### EXERCISE OBJECTIVE:
Would you print the data below exactly, leaving out every picture?

### DATA FOR THE TASK:
++++++++++++++++++++

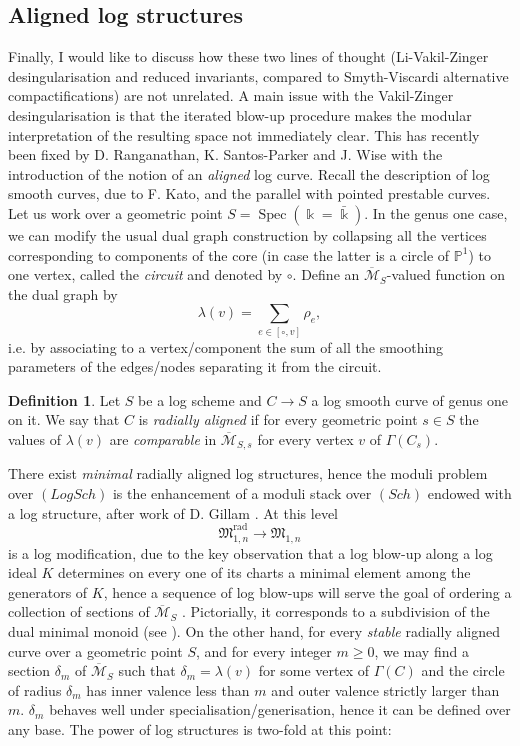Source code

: \documentclass[11pt]{amsart}
\newcommand{\oM}{\overline{\mathcal{M}}}
\newcommand{\PP}{\mathbb P}
\renewcommand{\to}{\rightarrow}
\newcommand{\MM}{\mathfrak M}
\newcommand{\kk}{\Bbbk}
\newcommand{\Spec}{\operatorname{Spec}}
\theoremstyle{definition}
\theoremstyle{definition}
\newtheorem{dfn}[thm]{Definition}
\begin{document}
\subsection{Aligned log structures} Finally, I would like to discuss how these two lines of thought (Li-Vakil-Zinger desingularisation and reduced invariants, compared to Smyth-Viscardi alternative compactifications) are not unrelated. A main issue with the Vakil-Zinger desingularisation is that the iterated blow-up procedure makes the modular interpretation of the resulting space not immediately clear. This has recently been fixed by D. Ranganathan, K. Santos-Parker and J. Wise with the introduction of the notion of an \emph{aligned} log curve. Recall the description of log smooth curves, due to F. Kato\cite{KatoF}, and the parallel with pointed prestable curves. Let us work over a geometric point $S=\Spec(\kk=\bar\kk)$. In the genus one case, we can modify the usual dual graph construction by collapsing all the vertices corresponding to components of the core (in case the latter is a circle of $\PP^1$) to one vertex, called the \emph{circuit} and denoted by $\circ$. Define an $\oM_S$-valued function on the dual graph by \[\lambda(v)=\sum_{e\in[\circ,v]}\rho_e,\] i.e. by associating to a vertex/component the sum of all the smoothing parameters of the edges/nodes separating it from the circuit.
\begin{dfn}
 Let $S$ be a log scheme and $C\to S$ a log smooth curve of genus one on it. We say that $C$ is \emph{radially aligned} if for every geometric point $s\in S$ the values of $\lambda(v)$ are \emph{comparable} in $\oM_{S,s}$ for every vertex $v$ of $\Gamma(C_s)$.
\end{dfn}
There exist \emph{minimal} radially aligned log structures, hence the moduli problem over $(LogSch)$ is the enhancement of a moduli stack over $(Sch)$ endowed with a log structure, after work of D. Gillam \cite{Gillam}. At this level
\[\MM^{\mathrm{rad}}_{1,n}\to\MM_{1,n}\]
is a log modification, due to the key observation that a log blow-up along a log ideal $K$ determines on every one of its charts a minimal element among the generators of $K$, hence a sequence of log blow-ups will serve the goal of ordering a collection of sections of $\oM_S$ \cite[Lemma 3.36]{Kelithesis}. Pictorially, it corresponds to a subdivision of the dual minimal monoid (see \cite[\S 3.3-3.4]{RSPW}). On the other hand, for every \emph{stable} radially aligned curve over a geometric point $S$, and for every integer $m\geq0$, we may find a section $\delta_m$ of $\oM_S$ such that $\delta_m=\lambda(v)$ for some vertex of $\Gamma(C)$ and the circle of radius $\delta_m$ has inner valence less than $m$ and outer valence strictly larger than $m$. $\delta_m$ behaves well under specialisation/generisation, hence it can be defined over any base. The power of log structures is two-fold at this point:
\end{document}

++++++++++++++++++++

### RESPONSE TO THE EXERCISE:
Source code

: \documentclass[11pt]{amsart}
\newcommand{\oM}{\overline{\mathcal{M}}}
\newcommand{\PP}{\mathbb P}
\renewcommand{\to}{\rightarrow}
\newcommand{\MM}{\mathfrak M}
\newcommand{\kk}{\Bbbk}
\newcommand{\Spec}{\operatorname{Spec}}
\theoremstyle{definition}
\theoremstyle{definition}
\newtheorem{dfn}[thm]{Definition}
\begin{document}
\subsection{Aligned log structures} Finally, I would like to discuss how these two lines of thought (Li-Vakil-Zinger desingularisation and reduced invariants, compared to Smyth-Viscardi alternative compactifications) are not unrelated. A main issue with the Vakil-Zinger desingularisation is that the iterated blow-up procedure makes the modular interpretation of the resulting space not immediately clear. This has recently been fixed by D. Ranganathan, K. Santos-Parker and J. Wise with the introduction of the notion of an \emph{aligned} log curve. Recall the description of log smooth curves, due to F. Kato\cite{KatoF}, and the parallel with pointed prestable curves. Let us work over a geometric point $S=\Spec(\kk=\bar\kk)$. In the genus one case, we can modify the usual dual graph construction by collapsing all the vertices corresponding to components of the core (in case the latter is a circle of $\PP^1$) to one vertex, called the \emph{circuit} and denoted by $\circ$. Define an $\oM_S$-valued function on the dual graph by \[\lambda(v)=\sum_{e\in[\circ,v]}\rho_e,\] i.e. by associating to a vertex/component the sum of all the smoothing parameters of the edges/nodes separating it from the circuit.
\begin{dfn}
 Let $S$ be a log scheme and $C\to S$ a log smooth curve of genus one on it. We say that $C$ is \emph{radially aligned} if for every geometric point $s\in S$ the values of $\lambda(v)$ are \emph{comparable} in $\oM_{S,s}$ for every vertex $v$ of $\Gamma(C_s)$.
\end{dfn}
There exist \emph{minimal} radially aligned log structures, hence the moduli problem over $(LogSch)$ is the enhancement of a moduli stack over $(Sch)$ endowed with a log structure, after work of D. Gillam \cite{Gillam}. At this level
\[\MM^{\mathrm{rad}}_{1,n}\to\MM_{1,n}\]
is a log modification, due to the key observation that a log blow-up along a log ideal $K$ determines on every one of its charts a minimal element among the generators of $K$, hence a sequence of log blow-ups will serve the goal of ordering a collection of sections of $\oM_S$ \cite[Lemma 3.36]{Kelithesis}. Pictorially, it corresponds to a subdivision of the dual minimal monoid (see \cite[\S 3.3-3.4]{RSPW}). On the other hand, for every \emph{stable} radially aligned curve over a geometric point $S$, and for every integer $m\geq0$, we may find a section $\delta_m$ of $\oM_S$ such that $\delta_m=\lambda(v)$ for some vertex of $\Gamma(C)$ and the circle of radius $\delta_m$ has inner valence less than $m$ and outer valence strictly larger than $m$. $\delta_m$ behaves well under specialisation/generisation, hence it can be defined over any base. The power of log structures is two-fold at this point:
\end{document}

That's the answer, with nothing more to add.